Life’s hard for a medic.
This is especially true for Lt. Rosa Morales, Heroes of the Storm’s newest heroine. It’s hard because as one of the most dedicated support heroes in the game, success and victory are often farther apart than they are for other characters. But stick with Morales through the bad times, when you feel as though you could have done everything you could and still lose, and she promises to be one of the most rewarding characters in the roster.
Winning without hurting
Morales is a support hero because she empowers and protects her teammates more than she hurts the enemy. Only one of her abilities, her Displacement Grenade, deals damage. Her others are a little more subtle in the ways they help her team win, and most of them take some practice to use effectively. She has a healing beam similar to Team Fortress 2’s Medic, which she can reroute from ally to ally instantly; she can cast a shield on a teammate and prevent them from taking damage, which is useful in a pinch but not all that flashy. Her two Heroic abilities, Stim Drone and Medivac, amp up another hero and give you a near-instant escape or ambush mechanism, respectively, but deal no damage on their own.
Because most of her abilities focus on helping her team, she doesn’t have a good way to push the line of scrimmage closer to the enemy or take map objectives alone. She’ll often act as a “backpack” for other heroes, keeping them alive and boosting their damage output. This forces her to trust her teammates and hope they’ll carry the load and ensure victory.
Using the buddy system
If you’re playing by yourself with random teammates, this doesn’t happen as often as it should. You don’t get to see your team’s picks in Heroes of the Storm’s regular matchmaking until the fight starts, which means you could end up on a team without a great hero to follow around. These tend to be Assassin-class heroes like Raynor, Illidan, and The Butcher. Morales also loves making sure aggressive heroes like Sonya or Muradin don’t have to worry about the consequences of jumping into the middle of a fight, since she can follow them in and make sure they survive long enough to win. Not having a hero like this on your team gimps Morales’ effectiveness in combat, and it’s frustrating to lose a game because you didn’t luck into the right combination of heroes.

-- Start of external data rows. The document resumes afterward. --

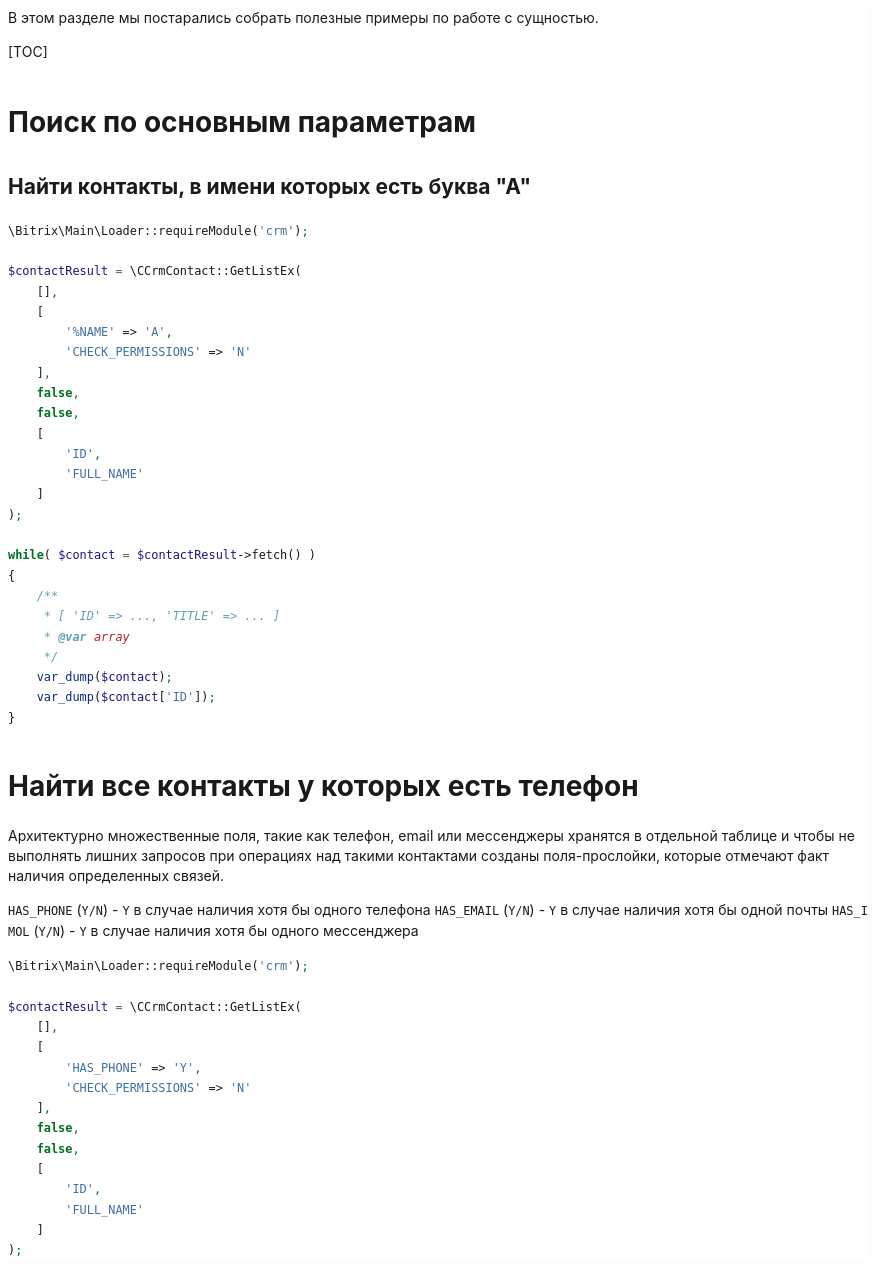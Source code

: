 В этом разделе мы постарались собрать полезные примеры по работе с сущностью.

[TOC]

# Поиск по основным параметрам

## Найти контакты, в имени которых есть буква "А"

```php
\Bitrix\Main\Loader::requireModule('crm');

$contactResult = \CCrmContact::GetListEx(
    [],
    [
        '%NAME' => 'А',
        'CHECK_PERMISSIONS' => 'N'
    ],
    false,
    false,
    [
        'ID',
        'FULL_NAME'
    ]
);

while( $contact = $contactResult->fetch() )
{
    /**
     * [ 'ID' => ..., 'TITLE' => ... ]
     * @var array
     */
    var_dump($contact);
    var_dump($contact['ID']);
}
```

# Найти все контакты у которых есть телефон

Архитектурно множественные поля, такие как телефон, email или мессенджеры хранятся в отдельной таблице и чтобы не выполнять лишних запросов при операциях над такими контактами созданы поля-прослойки, которые отмечают факт наличия определенных связей. 

`HAS_PHONE` (`Y/N`) - `Y` в случае наличия хотя бы одного телефона
`HAS_EMAIL` (`Y/N`) - `Y` в случае наличия хотя бы одной почты
`HAS_IMOL` (`Y/N`) - `Y` в случае наличия хотя бы одного мессенджера


```php
\Bitrix\Main\Loader::requireModule('crm');

$contactResult = \CCrmContact::GetListEx(
    [],
    [
        'HAS_PHONE' => 'Y',
        'CHECK_PERMISSIONS' => 'N'
    ],
    false,
    false,
    [
        'ID',
        'FULL_NAME'
    ]
);

```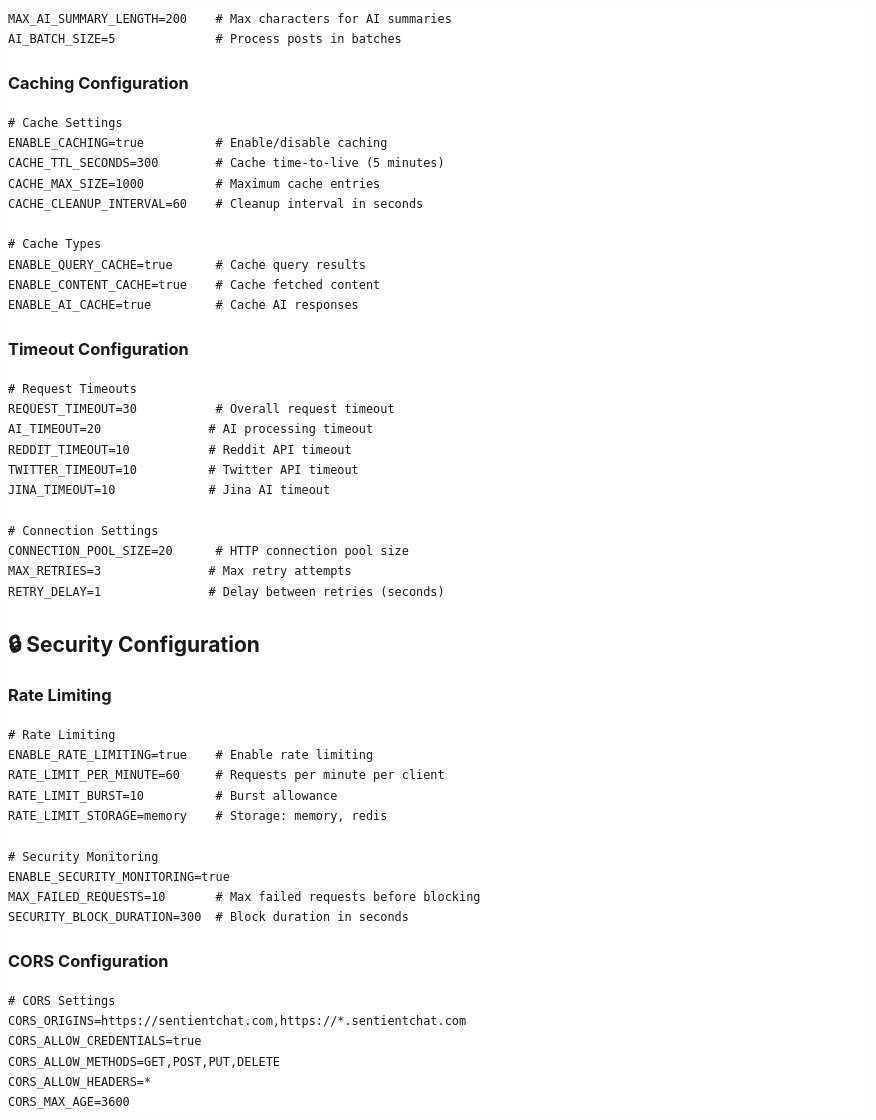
 ```env
MAX_AI_SUMMARY_LENGTH=200    # Max characters for AI summaries
AI_BATCH_SIZE=5              # Process posts in batches
```

### **Caching Configuration**
```env
# Cache Settings
ENABLE_CACHING=true          # Enable/disable caching
CACHE_TTL_SECONDS=300        # Cache time-to-live (5 minutes)
CACHE_MAX_SIZE=1000          # Maximum cache entries
CACHE_CLEANUP_INTERVAL=60    # Cleanup interval in seconds

# Cache Types
ENABLE_QUERY_CACHE=true      # Cache query results
ENABLE_CONTENT_CACHE=true    # Cache fetched content
ENABLE_AI_CACHE=true         # Cache AI responses
```

### **Timeout Configuration**
```env
# Request Timeouts
REQUEST_TIMEOUT=30           # Overall request timeout
AI_TIMEOUT=20               # AI processing timeout
REDDIT_TIMEOUT=10           # Reddit API timeout
TWITTER_TIMEOUT=10          # Twitter API timeout
JINA_TIMEOUT=10             # Jina AI timeout

# Connection Settings
CONNECTION_POOL_SIZE=20      # HTTP connection pool size
MAX_RETRIES=3               # Max retry attempts
RETRY_DELAY=1               # Delay between retries (seconds)
```

## 🔒 **Security Configuration**

### **Rate Limiting**
```env
# Rate Limiting
ENABLE_RATE_LIMITING=true    # Enable rate limiting
RATE_LIMIT_PER_MINUTE=60     # Requests per minute per client
RATE_LIMIT_BURST=10          # Burst allowance
RATE_LIMIT_STORAGE=memory    # Storage: memory, redis

# Security Monitoring
ENABLE_SECURITY_MONITORING=true
MAX_FAILED_REQUESTS=10       # Max failed requests before blocking
SECURITY_BLOCK_DURATION=300  # Block duration in seconds
```

### **CORS Configuration**
```env
# CORS Settings
CORS_ORIGINS=https://sentientchat.com,https://*.sentientchat.com
CORS_ALLOW_CREDENTIALS=true
CORS_ALLOW_METHODS=GET,POST,PUT,DELETE
CORS_ALLOW_HEADERS=*
CORS_MAX_AGE=3600
```
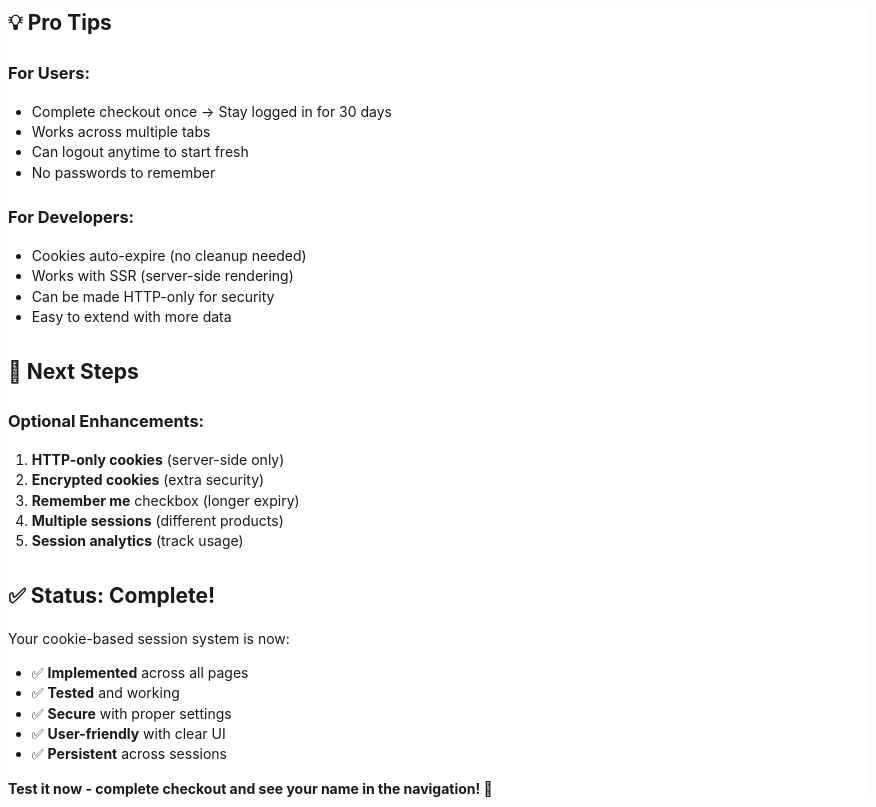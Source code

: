 ## 💡 Pro Tips

### For Users:
- Complete checkout once → Stay logged in for 30 days
- Works across multiple tabs
- Can logout anytime to start fresh
- No passwords to remember

### For Developers:
- Cookies auto-expire (no cleanup needed)
- Works with SSR (server-side rendering)
- Can be made HTTP-only for security
- Easy to extend with more data

## 🚀 Next Steps

### Optional Enhancements:
1. **HTTP-only cookies** (server-side only)
2. **Encrypted cookies** (extra security)
3. **Remember me** checkbox (longer expiry)
4. **Multiple sessions** (different products)
5. **Session analytics** (track usage)

## ✅ Status: Complete!

Your cookie-based session system is now:
- ✅ **Implemented** across all pages
- ✅ **Tested** and working
- ✅ **Secure** with proper settings
- ✅ **User-friendly** with clear UI
- ✅ **Persistent** across sessions

**Test it now - complete checkout and see your name in the navigation! 🍪**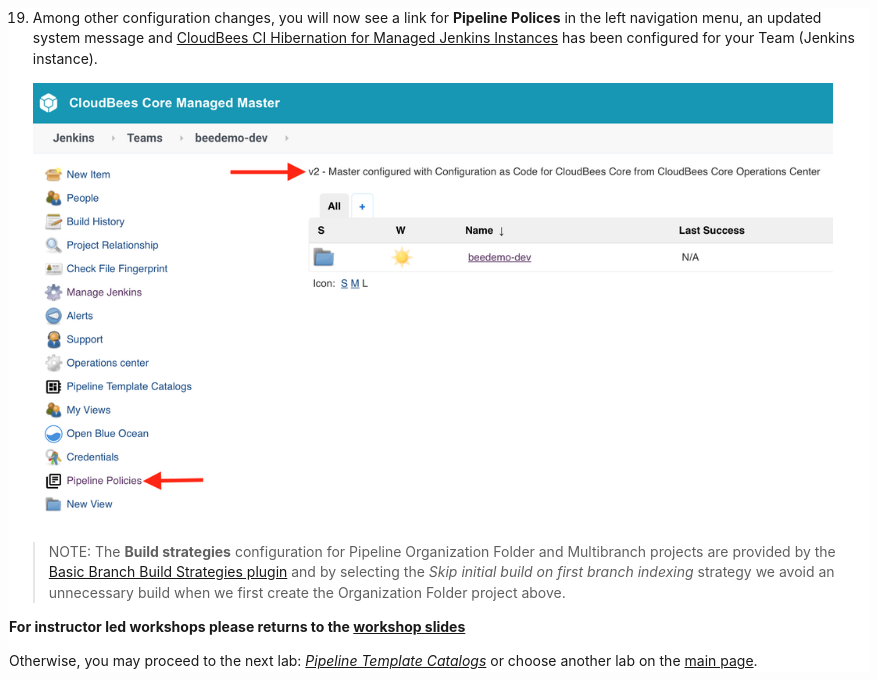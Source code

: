 19. Among other configuration changes, you will now see a link for **Pipeline Polices** in the left navigation menu, an updated system message and [CloudBees CI Hibernation for Managed Jenkins Instances](https://docs.cloudbees.com/docs/cloudbees-core/latest/cloud-admin-guide/managing-masters#_hibernation_in_managed_masters) has been configured for your Team (Jenkins instance). <p><img src="images/casc-update-applied.png" width=800/>

>NOTE: The **Build strategies** configuration for Pipeline Organization Folder and Multibranch projects are provided by the [Basic Branch Build Strategies plugin](https://github.com/jenkinsci/basic-branch-build-strategies-plugin/blob/master/docs/user.adoc) and by selecting the *Skip initial build on first branch indexing* strategy we avoid an unnecessary build when we first create the Organization Folder project above.

**For instructor led workshops please returns to the [workshop slides](https://cloudbees-days.github.io/core-rollout-flow-workshop/core/#26)**

Otherwise, you may proceed to the next lab: [*Pipeline Template Catalogs*](../pipeline-template-catalog/pipeline-template-catalog.md) or choose another lab on the [main page](../../README.md#workshop-labs).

It’s also frustrating to play a game as well as you could have still suffer defeat. In hectic fight, a good Morales player will have to constantly assess and reassess who needs healing and protection (it’s not always the person with the lowest health), since her healing beam doesn’t have a cooldown and is more effective the longer a fight lasts.
She has to be at the right place at the right time, every time, and this includes playing keepaway with enemies who might want to target her first (which they should), and keeping an eye on the map to watch for ambushes. See two red enemy icons approaching a blue one on the minimap? Time to make an emergency rescue with the Medivac, one which you yourself might not survive. Still, you can do everything right, mitigate and heal up more than the enemy team’s supports and still lose. And it’s more frustrating than losing as, say, Sylvanas, because you can feel powerless even after your best performance. You can only do so much when your allies refuse to walk towards you during a fight or rush relentlessly towards again after you’ve saved them.
But you learn a little bit with each loss, and you shouldn’t measure your ability by your win-loss record. It’s likely that she’s meant to played in a more team-oriented or professional environment. With the right team, Morales can feel ridiculously overpowered. I can’t count the number of times I’ve managed to heal up an ally whom the enemy team had caught out for a sure kill, only for us to turn the fight around and score the kill instead. Morales depends on her team as much as it depends on her; if it’s dysfunctional, she will most likely fail. If five strangers have decided to actually work together, she’ll flourish.
Lt. Morales is one of Heroes of the Storm’s most potent heroes, but it might not show at first. It’s going to take some practice how to position yourself in fights, how to prioritize which ally to heal, and when to use her Medivac. But if you play with friends or stumble upon the right team, there’s no greater joy then going an entire match without losing a teammate, steamrolling the enemy team in a single, long-winded push, then having your teammates thank you. That’s what a medic likes to hear.